## Records for the exercise:
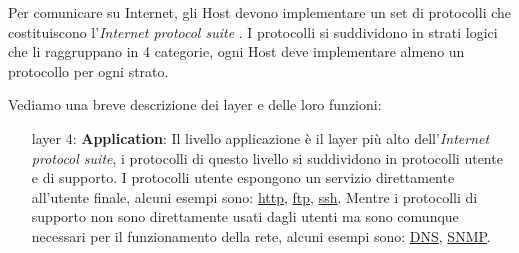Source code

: Per comunicare su Internet, gli Host devono implementare un set di protocolli che costituiscono l'\textit{Internet protocol suite} \cite{RFC_1122}. I protocolli si suddividono in strati logici che li raggruppano in 4 categorie, ogni Host deve implementare almeno un protocollo per ogni strato.



Vediamo una breve descrizione dei layer e delle loro funzioni:

\begin{enumerate} %
    \item[layer 4:] \textbf{Application}: Il livello applicazione è il layer pi\`u alto dell'\textit{Internet protocol suite}, i protocolli di questo livello si suddividono in protocolli utente e di supporto. \newline
        I protocolli utente espongono un servizio direttamente all'utente finale, alcuni esempi sono: \href{https://en.wikipedia.org/wiki/Hypertext_Transfer_Protocol}{http}, \href{https://en.wikipedia.org/wiki/File_Transfer_Protocol}{ftp}, \href{https://en.wikipedia.org/wiki/Secure_Shell}{ssh}. Mentre i protocolli di supporto non sono direttamente usati dagli utenti ma sono comunque necessari per il funzionamento della rete, alcuni esempi sono: \href{https://en.wikipedia.org/wiki/Domain_Name_System}{DNS}, \href{https://en.wikipedia.org/wiki/Simple_Network_Management_Protocol}{SNMP}.

\end{enumerate}
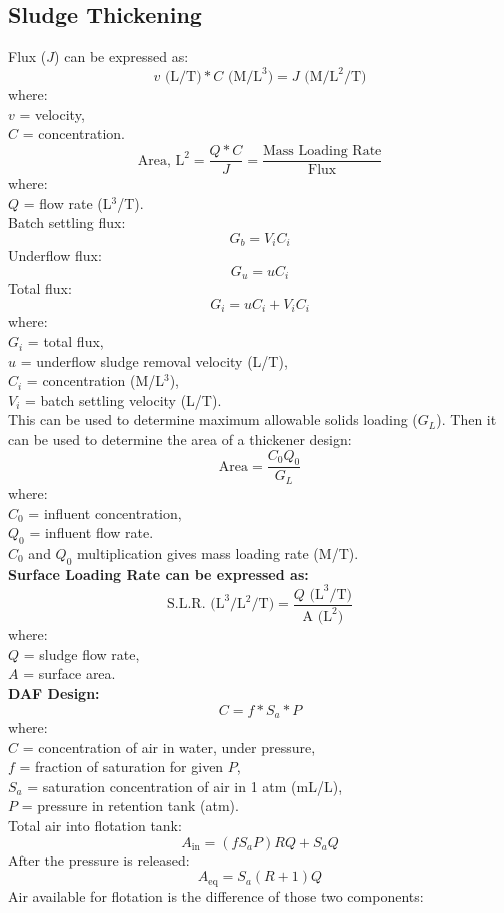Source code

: \documentclass[a4paper, landscape, 8pt]{extarticle}
\begin{document}
\begin{multicols}{4}
\section*{Sludge Thickening}
Flux ($J$) can be expressed as:
\[
v\text{ (L/T)} * C\text{ (M/L}^3\text{)} = J\text{ (M/L}^2/\text{T)}
\]
where:\\
$v$ = velocity,\\
$C$ = concentration.
\[
\text{Area, L}^2 = \frac{Q*C}{J} =\frac{\text{Mass Loading Rate}}{\text{Flux}}
\]
where:\\
$Q$ = flow rate (L$^3$/T).\\
Batch settling flux:
\[
G_b = V_iC_i
\]
Underflow flux:
\[
G_u = uC_i
\]
Total flux:
\[
G_i = uC_i + V_iC_i
\]
where:\\
$G_i$ = total flux,\\
$u$ = underflow sludge removal velocity (L/T),\\
$C_i$ = concentration (M/L$^3$),\\
$V_i$ = batch settling velocity (L/T).\\
This can be used to determine maximum allowable solids loading ($G_L$). Then it can be used to determine the area of a thickener design:
\[
\text{Area} = \frac{C_0Q_0}{G_L} 
\]
where:\\
$C_0$ = influent concentration,\\
$Q_0$ = influent flow rate.\\
$C_0$ and $Q_0$ multiplication gives mass loading rate (M/T).\\
\textbf{Surface Loading Rate can be expressed as:}
\[
\text {S.L.R.} \text{ (L}^3/\text{L}^2/\text{T)} = \frac{Q\text{ (L}^3\text{/T)}}{\text{A (L}^2\text{)}} 
\]
where:\\
$Q$ = sludge flow rate,\\
$A$ = surface area.\\
\textbf{DAF Design:}
\[
C = f * S_a * P
\]
where:\\
$C$ = concentration of air in water, under pressure,\\
$f$ = fraction of saturation for given $P$,\\
$S_a$ = saturation concentration of air in 1 atm (mL/L),\\
$P$ = pressure in retention tank (atm).\\
Total air into flotation tank:
\[
A_{\text{in}} = (fS_aP)RQ+S_aQ
\]
After the pressure is released:
\[
A_{\text{eq}} = S_a(R+1)Q
\]
Air available for flotation is the difference of those two components:
\begin{equation}

\end{equation}
\end{multicols}
\end{document}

## Exercise description:
Return the entries verbatim, pictures excluded.

## Output for this task:
Source code

: Per comunicare su Internet, gli Host devono implementare un set di protocolli che costituiscono l'\textit{Internet protocol suite} \cite{RFC_1122}. I protocolli si suddividono in strati logici che li raggruppano in 4 categorie, ogni Host deve implementare almeno un protocollo per ogni strato.



Vediamo una breve descrizione dei layer e delle loro funzioni:

\begin{enumerate} %
    \item[layer 4:] \textbf{Application}: Il livello applicazione è il layer pi\`u alto dell'\textit{Internet protocol suite}, i protocolli di questo livello si suddividono in protocolli utente e di supporto. \newline
        I protocolli utente espongono un servizio direttamente all'utente finale, alcuni esempi sono: \href{https://en.wikipedia.org/wiki/Hypertext_Transfer_Protocol}{http}, \href{https://en.wikipedia.org/wiki/File_Transfer_Protocol}{ftp}, \href{https://en.wikipedia.org/wiki/Secure_Shell}{ssh}. Mentre i protocolli di supporto non sono direttamente usati dagli utenti ma sono comunque necessari per il funzionamento della rete, alcuni esempi sono: \href{https://en.wikipedia.org/wiki/Domain_Name_System}{DNS}, \href{https://en.wikipedia.org/wiki/Simple_Network_Management_Protocol}{SNMP}.

\end{enumerate}
Source code

: \documentclass[a4paper, landscape, 8pt]{extarticle}
\begin{document}
\begin{multicols}{4}
\section*{Sludge Thickening}
Flux ($J$) can be expressed as:
\[
v\text{ (L/T)} * C\text{ (M/L}^3\text{)} = J\text{ (M/L}^2/\text{T)}
\]
where:\\
$v$ = velocity,\\
$C$ = concentration.
\[
\text{Area, L}^2 = \frac{Q*C}{J} =\frac{\text{Mass Loading Rate}}{\text{Flux}}
\]
where:\\
$Q$ = flow rate (L$^3$/T).\\
Batch settling flux:
\[
G_b = V_iC_i
\]
Underflow flux:
\[
G_u = uC_i
\]
Total flux:
\[
G_i = uC_i + V_iC_i
\]
where:\\
$G_i$ = total flux,\\
$u$ = underflow sludge removal velocity (L/T),\\
$C_i$ = concentration (M/L$^3$),\\
$V_i$ = batch settling velocity (L/T).\\
This can be used to determine maximum allowable solids loading ($G_L$). Then it can be used to determine the area of a thickener design:
\[
\text{Area} = \frac{C_0Q_0}{G_L} 
\]
where:\\
$C_0$ = influent concentration,\\
$Q_0$ = influent flow rate.\\
$C_0$ and $Q_0$ multiplication gives mass loading rate (M/T).\\
\textbf{Surface Loading Rate can be expressed as:}
\[
\text {S.L.R.} \text{ (L}^3/\text{L}^2/\text{T)} = \frac{Q\text{ (L}^3\text{/T)}}{\text{A (L}^2\text{)}} 
\]
where:\\
$Q$ = sludge flow rate,\\
$A$ = surface area.\\
\textbf{DAF Design:}
\[
C = f * S_a * P
\]
where:\\
$C$ = concentration of air in water, under pressure,\\
$f$ = fraction of saturation for given $P$,\\
$S_a$ = saturation concentration of air in 1 atm (mL/L),\\
$P$ = pressure in retention tank (atm).\\
Total air into flotation tank:
\[
A_{\text{in}} = (fS_aP)RQ+S_aQ
\]
After the pressure is released:
\[
A_{\text{eq}} = S_a(R+1)Q
\]
Air available for flotation is the difference of those two components:
\begin{equation}

\end{equation}
\end{multicols}
\end{document}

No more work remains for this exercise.